● **RECORDS FOR THIS EXERCISE**
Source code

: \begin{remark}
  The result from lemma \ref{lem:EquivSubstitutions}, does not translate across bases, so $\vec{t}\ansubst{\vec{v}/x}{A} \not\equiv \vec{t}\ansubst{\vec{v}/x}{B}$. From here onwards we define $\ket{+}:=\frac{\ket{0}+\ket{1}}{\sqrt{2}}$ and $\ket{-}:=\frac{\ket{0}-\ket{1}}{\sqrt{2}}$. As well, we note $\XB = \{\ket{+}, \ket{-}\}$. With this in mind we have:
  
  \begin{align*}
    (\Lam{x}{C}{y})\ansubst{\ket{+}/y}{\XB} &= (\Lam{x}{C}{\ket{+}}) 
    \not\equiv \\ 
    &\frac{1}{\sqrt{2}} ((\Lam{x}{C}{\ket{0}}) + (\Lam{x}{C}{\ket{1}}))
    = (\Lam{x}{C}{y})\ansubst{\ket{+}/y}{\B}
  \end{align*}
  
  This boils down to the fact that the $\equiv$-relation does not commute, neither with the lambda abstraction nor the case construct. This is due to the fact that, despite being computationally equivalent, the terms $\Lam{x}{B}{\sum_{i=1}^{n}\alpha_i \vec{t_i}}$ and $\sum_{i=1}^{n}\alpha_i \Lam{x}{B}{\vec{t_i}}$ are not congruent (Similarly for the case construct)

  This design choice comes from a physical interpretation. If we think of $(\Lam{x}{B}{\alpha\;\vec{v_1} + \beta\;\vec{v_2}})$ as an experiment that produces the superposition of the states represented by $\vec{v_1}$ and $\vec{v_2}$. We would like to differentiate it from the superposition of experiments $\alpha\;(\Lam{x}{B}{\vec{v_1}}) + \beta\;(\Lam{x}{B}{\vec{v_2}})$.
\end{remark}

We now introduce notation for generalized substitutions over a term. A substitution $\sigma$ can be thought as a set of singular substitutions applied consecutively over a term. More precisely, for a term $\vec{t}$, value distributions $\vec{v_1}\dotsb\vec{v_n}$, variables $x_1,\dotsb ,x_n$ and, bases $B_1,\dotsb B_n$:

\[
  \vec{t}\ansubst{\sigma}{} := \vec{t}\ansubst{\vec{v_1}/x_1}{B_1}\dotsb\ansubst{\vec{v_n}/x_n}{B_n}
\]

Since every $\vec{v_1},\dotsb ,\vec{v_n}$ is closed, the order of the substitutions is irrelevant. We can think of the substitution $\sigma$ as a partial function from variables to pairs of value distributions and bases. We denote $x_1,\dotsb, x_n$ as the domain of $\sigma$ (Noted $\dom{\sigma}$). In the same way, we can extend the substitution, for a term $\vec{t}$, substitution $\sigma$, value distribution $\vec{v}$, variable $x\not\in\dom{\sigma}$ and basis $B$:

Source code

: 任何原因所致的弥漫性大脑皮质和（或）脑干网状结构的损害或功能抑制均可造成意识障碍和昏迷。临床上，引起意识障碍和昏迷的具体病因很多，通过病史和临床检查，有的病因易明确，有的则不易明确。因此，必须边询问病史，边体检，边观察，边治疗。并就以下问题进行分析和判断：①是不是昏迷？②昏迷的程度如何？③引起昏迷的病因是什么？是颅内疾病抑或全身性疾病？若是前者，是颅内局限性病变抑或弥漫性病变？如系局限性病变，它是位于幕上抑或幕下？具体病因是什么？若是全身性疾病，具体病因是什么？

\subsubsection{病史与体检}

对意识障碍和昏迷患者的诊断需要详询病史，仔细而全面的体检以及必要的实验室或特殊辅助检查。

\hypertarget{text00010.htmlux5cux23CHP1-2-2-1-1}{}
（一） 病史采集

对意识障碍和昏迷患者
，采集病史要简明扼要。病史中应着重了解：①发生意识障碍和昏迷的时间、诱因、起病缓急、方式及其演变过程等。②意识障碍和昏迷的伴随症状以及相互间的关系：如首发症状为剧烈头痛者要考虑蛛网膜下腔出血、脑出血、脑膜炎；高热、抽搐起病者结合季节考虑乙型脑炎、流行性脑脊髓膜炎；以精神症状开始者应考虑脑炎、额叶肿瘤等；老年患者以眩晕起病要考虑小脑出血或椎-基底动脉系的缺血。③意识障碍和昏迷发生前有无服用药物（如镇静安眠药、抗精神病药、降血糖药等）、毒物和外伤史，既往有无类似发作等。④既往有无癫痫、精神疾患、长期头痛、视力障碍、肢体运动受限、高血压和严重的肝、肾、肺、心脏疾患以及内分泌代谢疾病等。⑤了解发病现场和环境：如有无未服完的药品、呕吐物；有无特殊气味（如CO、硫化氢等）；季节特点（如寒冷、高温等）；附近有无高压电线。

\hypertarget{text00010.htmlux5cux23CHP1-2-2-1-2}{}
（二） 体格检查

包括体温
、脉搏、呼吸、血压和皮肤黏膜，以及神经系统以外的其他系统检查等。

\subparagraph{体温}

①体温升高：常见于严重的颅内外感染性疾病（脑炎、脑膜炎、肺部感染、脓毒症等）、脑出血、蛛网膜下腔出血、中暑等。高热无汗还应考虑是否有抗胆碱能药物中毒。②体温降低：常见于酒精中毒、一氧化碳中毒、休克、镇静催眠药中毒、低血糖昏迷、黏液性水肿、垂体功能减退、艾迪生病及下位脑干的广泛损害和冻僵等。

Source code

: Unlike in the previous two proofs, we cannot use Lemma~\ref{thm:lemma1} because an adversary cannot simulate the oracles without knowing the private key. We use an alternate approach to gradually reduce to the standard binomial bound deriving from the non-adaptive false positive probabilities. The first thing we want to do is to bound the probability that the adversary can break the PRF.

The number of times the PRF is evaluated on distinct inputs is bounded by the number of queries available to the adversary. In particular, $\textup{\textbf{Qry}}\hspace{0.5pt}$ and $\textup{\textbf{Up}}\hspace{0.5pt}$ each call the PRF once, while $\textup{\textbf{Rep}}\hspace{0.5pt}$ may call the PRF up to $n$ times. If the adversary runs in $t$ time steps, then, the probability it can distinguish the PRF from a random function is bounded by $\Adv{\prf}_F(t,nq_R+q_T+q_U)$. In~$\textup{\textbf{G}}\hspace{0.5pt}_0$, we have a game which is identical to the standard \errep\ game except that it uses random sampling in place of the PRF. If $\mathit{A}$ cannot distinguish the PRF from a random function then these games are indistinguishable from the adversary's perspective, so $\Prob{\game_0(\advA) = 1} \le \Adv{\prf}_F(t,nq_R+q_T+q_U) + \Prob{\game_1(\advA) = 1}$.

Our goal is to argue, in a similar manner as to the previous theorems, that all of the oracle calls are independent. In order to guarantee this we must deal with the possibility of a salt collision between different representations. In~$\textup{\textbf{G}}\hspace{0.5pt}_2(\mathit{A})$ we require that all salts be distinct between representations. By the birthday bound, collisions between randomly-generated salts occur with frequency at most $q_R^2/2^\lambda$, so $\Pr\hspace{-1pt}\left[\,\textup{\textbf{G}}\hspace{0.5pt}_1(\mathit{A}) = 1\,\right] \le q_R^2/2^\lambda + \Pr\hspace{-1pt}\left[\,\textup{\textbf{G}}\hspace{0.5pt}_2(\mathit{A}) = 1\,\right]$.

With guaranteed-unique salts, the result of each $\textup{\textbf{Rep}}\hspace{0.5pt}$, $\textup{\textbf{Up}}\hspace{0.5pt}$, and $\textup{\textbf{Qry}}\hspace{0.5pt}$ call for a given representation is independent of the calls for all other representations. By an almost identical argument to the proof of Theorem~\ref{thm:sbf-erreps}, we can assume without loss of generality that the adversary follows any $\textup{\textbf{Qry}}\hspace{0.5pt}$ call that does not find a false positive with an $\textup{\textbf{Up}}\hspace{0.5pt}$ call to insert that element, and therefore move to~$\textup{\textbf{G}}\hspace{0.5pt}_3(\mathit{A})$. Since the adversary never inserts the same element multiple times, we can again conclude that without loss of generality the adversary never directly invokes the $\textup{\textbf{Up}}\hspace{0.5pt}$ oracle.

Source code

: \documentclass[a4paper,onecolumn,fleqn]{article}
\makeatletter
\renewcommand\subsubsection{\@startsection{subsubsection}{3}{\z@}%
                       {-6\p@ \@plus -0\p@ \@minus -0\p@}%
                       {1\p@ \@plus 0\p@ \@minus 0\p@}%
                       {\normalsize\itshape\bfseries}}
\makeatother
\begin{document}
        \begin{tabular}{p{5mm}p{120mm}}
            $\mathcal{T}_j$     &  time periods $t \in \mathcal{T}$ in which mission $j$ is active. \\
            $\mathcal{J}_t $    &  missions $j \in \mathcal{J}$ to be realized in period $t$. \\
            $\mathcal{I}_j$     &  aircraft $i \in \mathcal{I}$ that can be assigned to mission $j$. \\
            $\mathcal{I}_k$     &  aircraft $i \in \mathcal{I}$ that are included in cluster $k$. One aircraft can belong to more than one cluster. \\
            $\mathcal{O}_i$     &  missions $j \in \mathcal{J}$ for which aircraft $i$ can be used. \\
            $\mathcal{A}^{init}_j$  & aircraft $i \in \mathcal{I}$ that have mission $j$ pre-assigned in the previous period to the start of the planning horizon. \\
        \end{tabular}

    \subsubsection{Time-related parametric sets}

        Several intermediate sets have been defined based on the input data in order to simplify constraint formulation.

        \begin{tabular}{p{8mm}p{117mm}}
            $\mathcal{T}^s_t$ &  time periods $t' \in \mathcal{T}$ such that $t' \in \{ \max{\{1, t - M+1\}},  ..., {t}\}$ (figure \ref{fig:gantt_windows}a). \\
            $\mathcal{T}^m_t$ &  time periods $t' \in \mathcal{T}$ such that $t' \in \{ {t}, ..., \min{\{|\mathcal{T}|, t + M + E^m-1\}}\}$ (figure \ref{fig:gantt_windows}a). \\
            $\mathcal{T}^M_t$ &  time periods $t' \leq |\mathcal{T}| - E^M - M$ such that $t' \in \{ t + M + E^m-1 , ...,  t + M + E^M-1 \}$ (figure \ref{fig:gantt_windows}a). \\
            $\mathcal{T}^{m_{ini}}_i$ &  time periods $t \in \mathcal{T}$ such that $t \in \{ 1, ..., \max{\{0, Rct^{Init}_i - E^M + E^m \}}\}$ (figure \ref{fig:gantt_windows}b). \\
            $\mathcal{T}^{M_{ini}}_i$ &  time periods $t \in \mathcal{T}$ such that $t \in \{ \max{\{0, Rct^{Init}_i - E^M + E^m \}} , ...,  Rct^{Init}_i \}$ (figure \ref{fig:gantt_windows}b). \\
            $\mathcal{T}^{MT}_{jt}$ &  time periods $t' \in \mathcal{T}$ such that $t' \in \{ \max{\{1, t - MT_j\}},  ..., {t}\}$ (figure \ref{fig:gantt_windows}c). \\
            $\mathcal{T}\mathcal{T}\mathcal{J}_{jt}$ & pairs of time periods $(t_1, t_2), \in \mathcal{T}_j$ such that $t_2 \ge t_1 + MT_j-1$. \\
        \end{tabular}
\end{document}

● **WHAT THE TASK REQUIRES**
Every line of the listing that includes the word "ansubst" belongs in the answer.

● **TASK ANSWER**
  The result from lemma \ref{lem:EquivSubstitutions}, does not translate across bases, so $\vec{t}\ansubst{\vec{v}/x}{A} \not\equiv \vec{t}\ansubst{\vec{v}/x}{B}$. From here onwards we define $\ket{+}:=\frac{\ket{0}+\ket{1}}{\sqrt{2}}$ and $\ket{-}:=\frac{\ket{0}-\ket{1}}{\sqrt{2}}$. As well, we note $\XB = \{\ket{+}, \ket{-}\}$. With this in mind we have:
    (\Lam{x}{C}{y})\ansubst{\ket{+}/y}{\XB} &= (\Lam{x}{C}{\ket{+}}) 
    = (\Lam{x}{C}{y})\ansubst{\ket{+}/y}{\B}
  \vec{t}\ansubst{\sigma}{} := \vec{t}\ansubst{\vec{v_1}/x_1}{B_1}\dotsb\ansubst{\vec{v_n}/x_n}{B_n}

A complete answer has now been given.